Stalling during large iterative PySpark jobs

classic Classic list List threaded Threaded
5 messages Options
Reply | Threaded
Open this post in threaded view
|

Stalling during large iterative PySpark jobs

Jeremy Freeman
I'm reliably getting a bug in PySpark where jobs with many iterative calculations on cached data stall out.

Data is a folder of ~40 text files, each with 2 mil rows and 360 entries per row, total size is ~250GB.
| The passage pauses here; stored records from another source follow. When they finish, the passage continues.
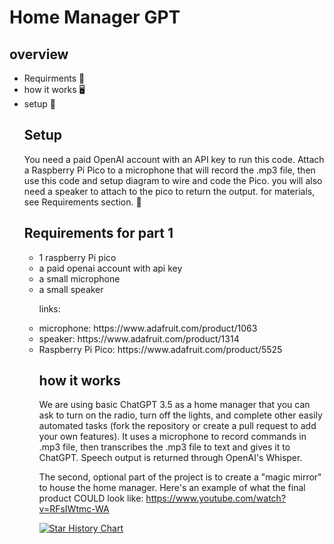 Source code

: <h1> Home Manager GPT</h1>
<h2> overview </h2>
<ul> 
  <li>Requirments 💾</li>
  <li>how it works 🖥️ </li>
  <li>setup 🎈</li>
<h2> Setup</h2>
  <p>
    You need a paid OpenAI account with an API key to run this code. Attach a Raspberry Pi Pico to a microphone that will record the .mp3 file, then use this code and setup diagram to wire and code the Pico. you will also need a speaker to attach to the pico to return the output. for materials, see Requirements section. 🙂
  </p>
<h2>Requirements for part 1</h2>
  <ul>
    <li>1 raspberry Pi pico </li>
    <li>a paid openai account with api key</li>
    <li>a small microphone</li>
    <li>a small speaker</li>
  <p>links:</p>
    <li>microphone: https://www.adafruit.com/product/1063</li>
    <li>speaker: https://www.adafruit.com/product/1314</li>
    <li>Raspberry Pi Pico: https://www.adafruit.com/product/5525</li>
    
<h2>how it works</h2>
  <p>
  We are using basic ChatGPT 3.5 as a home manager that you can ask to turn on the radio, turn off the lights, and complete other easily automated tasks (fork the repository or create a pull request to add your own features). It uses a microphone to record commands in .mp3 file, then transcribes the .mp3 file to text and gives it to ChatGPT. Speech output is returned through OpenAI's Whisper.
 
The second, optional part of the project is to create a "magic mirror" to house the home manager. Here's an example of what the final product COULD look like: https://www.youtube.com/watch?v=RFsIWtmc-WA
  </p>
 

[![Star History Chart](https://api.star-history.com/svg?repos=jacksparrow124/HM-Gpt&type=Date)](https://star-history.com/#jacksparrow124/HM-Gpt&Date)

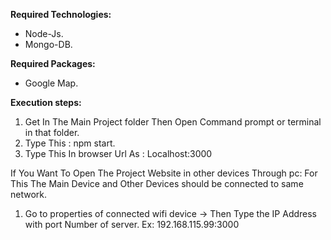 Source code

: **Required Technologies:**
* Node-Js.
* Mongo-DB.

**Required Packages:**
* Google Map.

**Execution steps:**
1. Get In The Main Project folder Then Open Command prompt or terminal in that folder.
2. Type This : npm start.
3. Type This In browser Url As : Localhost:3000

If You Want To Open The Project Website in other devices Through pc:
For This The Main Device and Other Devices should be connected to same network.
1. Go to properties of connected wifi device -> Then Type the IP Address with port Number of server. Ex: 192.168.115.99:3000
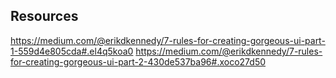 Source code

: ## Resources
https://medium.com/@erikdkennedy/7-rules-for-creating-gorgeous-ui-part-1-559d4e805cda#.el4q5koa0
https://medium.com/@erikdkennedy/7-rules-for-creating-gorgeous-ui-part-2-430de537ba96#.xoco27d50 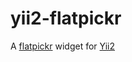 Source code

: # yii2-flatpickr
A [flatpickr](https://github.com/flatpickr/flatpickr) widget for [Yii2](https://www.yiiframework.com/)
I'm testing with the KMeans analyses included as examples (though I see the same error on my own iterative algorithms). The scala version completes 50+ iterations fine. In PySpark, it successfully completes 9 iterations, and then stalls. On the driver, I'll get this:

java.net.NoRouteToHostException: Cannot assign requested address
        at java.net.PlainSocketImpl.socketConnect(Native Method)
        at java.net.AbstractPlainSocketImpl.doConnect(AbstractPlainSocketImpl.java:339)
        at java.net.AbstractPlainSocketImpl.connectToAddress(AbstractPlainSocketImpl.java:200)
        at java.net.AbstractPlainSocketImpl.connect(AbstractPlainSocketImpl.java:182)
        at java.net.SocksSocketImpl.connect(SocksSocketImpl.java:392)
        at java.net.Socket.connect(Socket.java:579)
        at java.net.Socket.connect(Socket.java:528)
        at java.net.Socket.<init>(Socket.java:425)
        at java.net.Socket.<init>(Socket.java:208)
        at org.apache.spark.api.python.PythonAccumulatorParam.addInPlace(PythonRDD.scala:328)
        at org.apache.spark.api.python.PythonAccumulatorParam.addInPlace(PythonRDD.scala:311)
        at org.apache.spark.Accumulable.$plus$plus$eq(Accumulators.scala:70)
        at org.apache.spark.Accumulators$$anonfun$add$2.apply(Accumulators.scala:253)
        at org.apache.spark.Accumulators$$anonfun$add$2.apply(Accumulators.scala:251)
        at scala.collection.mutable.HashMap$$anonfun$foreach$1.apply(HashMap.scala:95)
        at scala.collection.mutable.HashMap$$anonfun$foreach$1.apply(HashMap.scala:95)
        at scala.collection.Iterator$class.foreach(Iterator.scala:772)
        at scala.collection.mutable.HashTable$$anon$1.foreach(HashTable.scala:157)
        at scala.collection.mutable.HashTable$class.foreachEntry(HashTable.scala:190)
        at scala.collection.mutable.HashMap.foreachEntry(HashMap.scala:45)
        at scala.collection.mutable.HashMap.foreach(HashMap.scala:95)
        at org.apache.spark.Accumulators$.add(Accumulators.scala:251)
        at org.apache.spark.scheduler.DAGScheduler.handleTaskCompletion(DAGScheduler.scala:598)
        at org.apache.spark.scheduler.DAGScheduler.processEvent(DAGScheduler.scala:376)
        at org.apache.spark.scheduler.DAGScheduler.org$apache$spark$scheduler$DAGScheduler$$run(DAGScheduler.scala:441)
        at org.apache.spark.scheduler.DAGScheduler$$anon$1.run(DAGScheduler.scala:149)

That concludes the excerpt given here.